Sunday, April 26, 2009

April 26, 2009

           Music. I wonder how some people can tell I’m a musician as soon as I walk in the door? Could be the shirt. I drove over to DBG expecting to jam for some benefit, but Arnel was not there. Nor was it a benefit. I turned around to leave, then ding! What if the other musicians also thought it was a benefit? Good move for I mingled with the crowd and found several prospective guitarists interested in a country duo. I am keen on musicians who are not in it for the money, more so because they have day jobs than good motives. (I am definitely after the money.)

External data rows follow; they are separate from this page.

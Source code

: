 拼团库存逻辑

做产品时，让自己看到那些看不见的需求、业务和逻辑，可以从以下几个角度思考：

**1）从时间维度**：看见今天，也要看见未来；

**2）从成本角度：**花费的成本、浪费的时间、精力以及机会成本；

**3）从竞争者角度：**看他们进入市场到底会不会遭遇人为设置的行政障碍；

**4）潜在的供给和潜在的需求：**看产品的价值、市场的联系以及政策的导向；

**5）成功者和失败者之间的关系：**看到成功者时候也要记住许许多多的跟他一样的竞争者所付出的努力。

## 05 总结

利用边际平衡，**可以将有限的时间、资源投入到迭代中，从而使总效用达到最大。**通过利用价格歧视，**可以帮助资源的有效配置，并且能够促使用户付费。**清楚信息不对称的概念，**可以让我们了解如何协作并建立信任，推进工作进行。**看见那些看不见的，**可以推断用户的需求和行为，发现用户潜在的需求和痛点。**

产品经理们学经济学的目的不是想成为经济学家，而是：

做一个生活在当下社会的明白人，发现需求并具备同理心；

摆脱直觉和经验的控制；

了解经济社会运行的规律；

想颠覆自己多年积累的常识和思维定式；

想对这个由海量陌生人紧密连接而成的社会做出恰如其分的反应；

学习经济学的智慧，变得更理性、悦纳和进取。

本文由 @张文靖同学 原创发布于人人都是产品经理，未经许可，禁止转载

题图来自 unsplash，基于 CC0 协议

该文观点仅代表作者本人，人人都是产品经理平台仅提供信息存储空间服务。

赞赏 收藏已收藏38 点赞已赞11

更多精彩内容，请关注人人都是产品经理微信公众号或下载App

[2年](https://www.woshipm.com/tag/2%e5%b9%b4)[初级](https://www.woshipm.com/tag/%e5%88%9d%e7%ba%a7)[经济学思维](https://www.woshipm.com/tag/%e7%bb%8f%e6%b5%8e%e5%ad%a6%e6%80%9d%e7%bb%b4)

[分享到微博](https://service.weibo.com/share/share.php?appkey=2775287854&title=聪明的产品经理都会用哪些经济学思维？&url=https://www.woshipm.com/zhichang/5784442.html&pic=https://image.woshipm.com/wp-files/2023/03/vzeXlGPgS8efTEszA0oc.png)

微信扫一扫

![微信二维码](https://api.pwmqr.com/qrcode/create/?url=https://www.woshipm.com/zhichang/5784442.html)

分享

           I see my free computer advice posts are at least as popular as discussing the weather. So stick around, and later I’ll chat about spyware and what you can do to control it. Meanwhile, never shy to offer ideas on thesis topics for the iPod generation, I’ve discovered a new phenomena just begging investigation. I’ve informally tagged it “alumina anemia”, you know, loss of iron.

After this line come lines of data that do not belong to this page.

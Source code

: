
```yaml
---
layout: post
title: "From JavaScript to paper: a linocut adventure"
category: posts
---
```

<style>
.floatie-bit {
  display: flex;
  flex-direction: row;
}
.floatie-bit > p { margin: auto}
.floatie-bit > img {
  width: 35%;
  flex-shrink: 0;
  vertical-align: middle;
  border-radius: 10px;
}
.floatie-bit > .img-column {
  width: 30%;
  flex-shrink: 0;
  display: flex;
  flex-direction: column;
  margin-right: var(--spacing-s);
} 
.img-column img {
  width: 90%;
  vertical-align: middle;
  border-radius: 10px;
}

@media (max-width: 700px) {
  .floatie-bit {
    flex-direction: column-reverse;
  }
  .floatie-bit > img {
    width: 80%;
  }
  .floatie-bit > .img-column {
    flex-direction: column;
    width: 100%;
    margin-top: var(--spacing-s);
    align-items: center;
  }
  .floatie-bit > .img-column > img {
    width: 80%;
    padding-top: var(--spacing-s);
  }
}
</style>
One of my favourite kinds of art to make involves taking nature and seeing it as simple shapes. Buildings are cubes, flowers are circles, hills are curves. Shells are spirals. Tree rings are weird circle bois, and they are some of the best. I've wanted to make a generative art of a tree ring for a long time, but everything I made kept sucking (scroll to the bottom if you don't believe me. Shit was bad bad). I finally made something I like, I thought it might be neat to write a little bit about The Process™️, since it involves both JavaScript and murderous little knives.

           Alumina anemia is where certain frying pans, over time, become lighter on the business end. When new, the empty pan sat flat on your burner, right? Over time, it became lighter and lighter, see? Now it slowly begins to tip up and rest on the handle. (This always happens when you are turned away slicing the onion.) Have you been a victim? There is no cure, although you could hang a counterweight on the rim. Or you could hire the neighborhood whiz kid to conclude the handle is getting heavier and trim off part of it. Using his iSaw.
           Later, have him drop by and fix my wireless microphones. It turns out the two spares I had were impossible to adjust to 206.35 MHz. They were a tricky (like ingenious) design to dismantle. The problem was the tuning pots could not be adjusted unless the microphone was assembled but it had to be disassembled to get at the pots. I even drilled a pilot hole to no avail. Don’t you hate it when that happens?

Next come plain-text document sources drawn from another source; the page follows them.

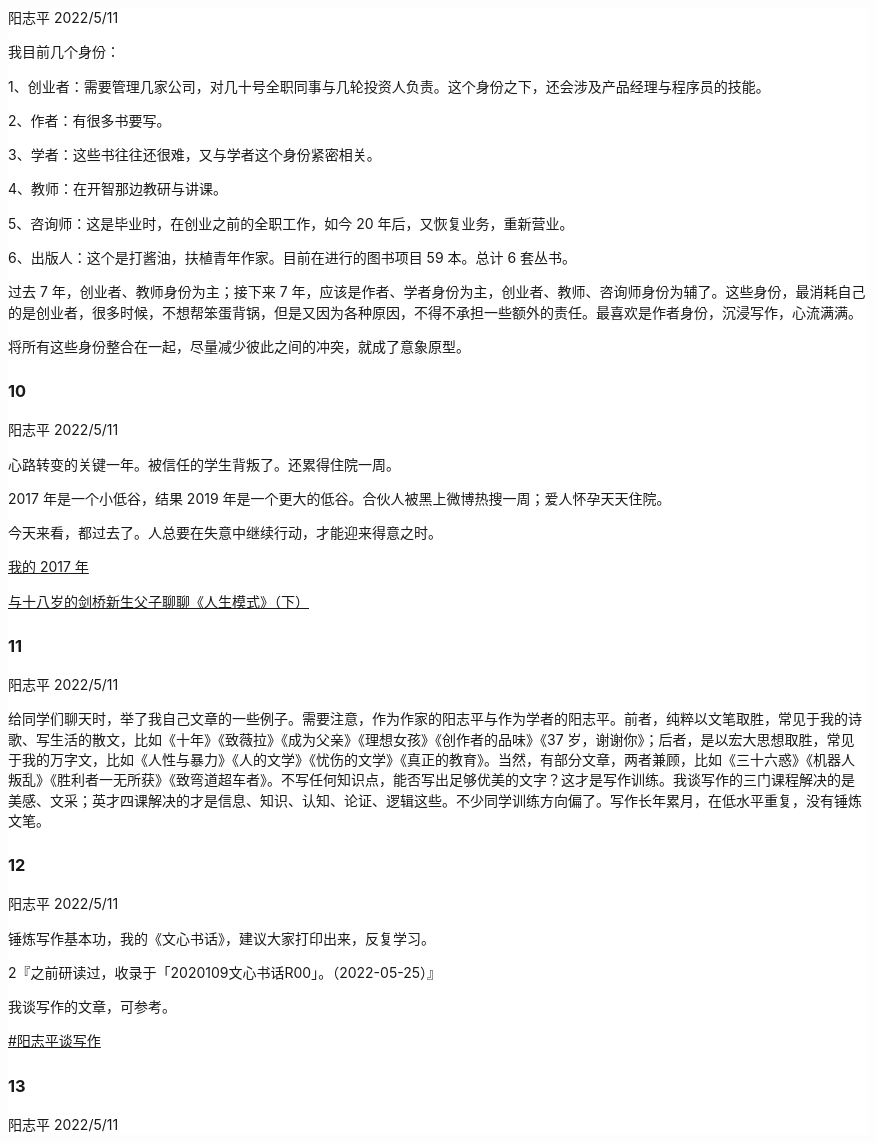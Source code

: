 阳志平 2022/5/11

我目前几个身份：

1、创业者：需要管理几家公司，对几十号全职同事与几轮投资人负责。这个身份之下，还会涉及产品经理与程序员的技能。

2、作者：有很多书要写。

3、学者：这些书往往还很难，又与学者这个身份紧密相关。

4、教师：在开智那边教研与讲课。

5、咨询师：这是毕业时，在创业之前的全职工作，如今 20 年后，又恢复业务，重新营业。

6、出版人：这个是打酱油，扶植青年作家。目前在进行的图书项目 59 本。总计 6 套丛书。

过去 7 年，创业者、教师身份为主；接下来 7 年，应该是作者、学者身份为主，创业者、教师、咨询师身份为辅了。这些身份，最消耗自己的是创业者，很多时候，不想帮笨蛋背锅，但是又因为各种原因，不得不承担一些额外的责任。最喜欢是作者身份，沉浸写作，心流满满。

将所有这些身份整合在一起，尽量减少彼此之间的冲突，就成了意象原型。

### 10

阳志平 2022/5/11

心路转变的关键一年。被信任的学生背叛了。还累得住院一周。

2017 年是一个小低谷，结果 2019 年是一个更大的低谷。合伙人被黑上微博热搜一周；爱人怀孕天天住院。

今天来看，都过去了。人总要在失意中继续行动，才能迎来得意之时。

[我的 2017 年](https://mp.weixin.qq.com/s/_q8IInXbrMRtKNZIIYMZdg)

[与十八岁的剑桥新生父子聊聊《人生模式》（下）](https://mp.weixin.qq.com/s/koVGAZ9Ya8kFYyYoorVc3A)

### 11

阳志平 2022/5/11

给同学们聊天时，举了我自己文章的一些例子。需要注意，作为作家的阳志平与作为学者的阳志平。前者，纯粹以文笔取胜，常见于我的诗歌、写生活的散文，比如《十年》《致薇拉》《成为父亲》《理想女孩》《创作者的品味》《37 岁，谢谢你》；后者，是以宏大思想取胜，常见于我的万字文，比如《人性与暴力》《人的文学》《忧伤的文学》《真正的教育》。当然，有部分文章，两者兼顾，比如《三十六惑》《机器人叛乱》《胜利者一无所获》《致弯道超车者》。不写任何知识点，能否写出足够优美的文字？这才是写作训练。我谈写作的三门课程解决的是美感、文采；英才四课解决的才是信息、知识、认知、论证、逻辑这些。不少同学训练方向偏了。写作长年累月，在低水平重复，没有锤炼文笔。

### 12

阳志平 2022/5/11

锤炼写作基本功，我的《文心书话》，建议大家打印出来，反复学习。

2『之前研读过，收录于「2020109文心书话R00」。（2022-05-25）』

我谈写作的文章，可参考。

[#阳志平谈写作](https://mp.weixin.qq.com/mp/appmsgalbum?__biz=MzA3MzM0MjUyMQ==&action=getalbum&album_id=1396760816053239809#wechat_redirect)

### 13

阳志平 2022/5/11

           Instead of throwing the parts out, I decided to reverse engineer. I’m looking at the diaphragm of an expertly designed “Teng Fei” microphone. If they can build this to retail for $16, peeps, we have not merely lost a race. That means it was manufactured for 60 cents by unskilled labor. We’ve been wiped off the map and Kingdom come, too. I hear over my shoulder the US government spent $130 million on a study that an earthquake in California during the next few years would kill thousands and cause big damage. I believe that same information has been available for free in grade schools since 1950. This study will presumably do for San Francisco what the flood studies did for New Orleans. We are in a heap o’ trouble, folks.
           As promised, here is your computer mini-lecture. You’ve heard of spyware, which is not the same thing as a virus. Keep that in mind. Spyware is legal “advertising” software implanted on your computer. They collect details of your usage and sell the information to marketing companies. Don’t you just love them already? There are currently 568,000 brands of this spyware (including mutations) trying to profile you. You should regularly sweep your computer, and the best product out there is called “Spybot Search & Destroy”. (Don’t fall for bogus programs with names like “Spybot Search and Destroy” and “SpyBot Search & Destroy”.)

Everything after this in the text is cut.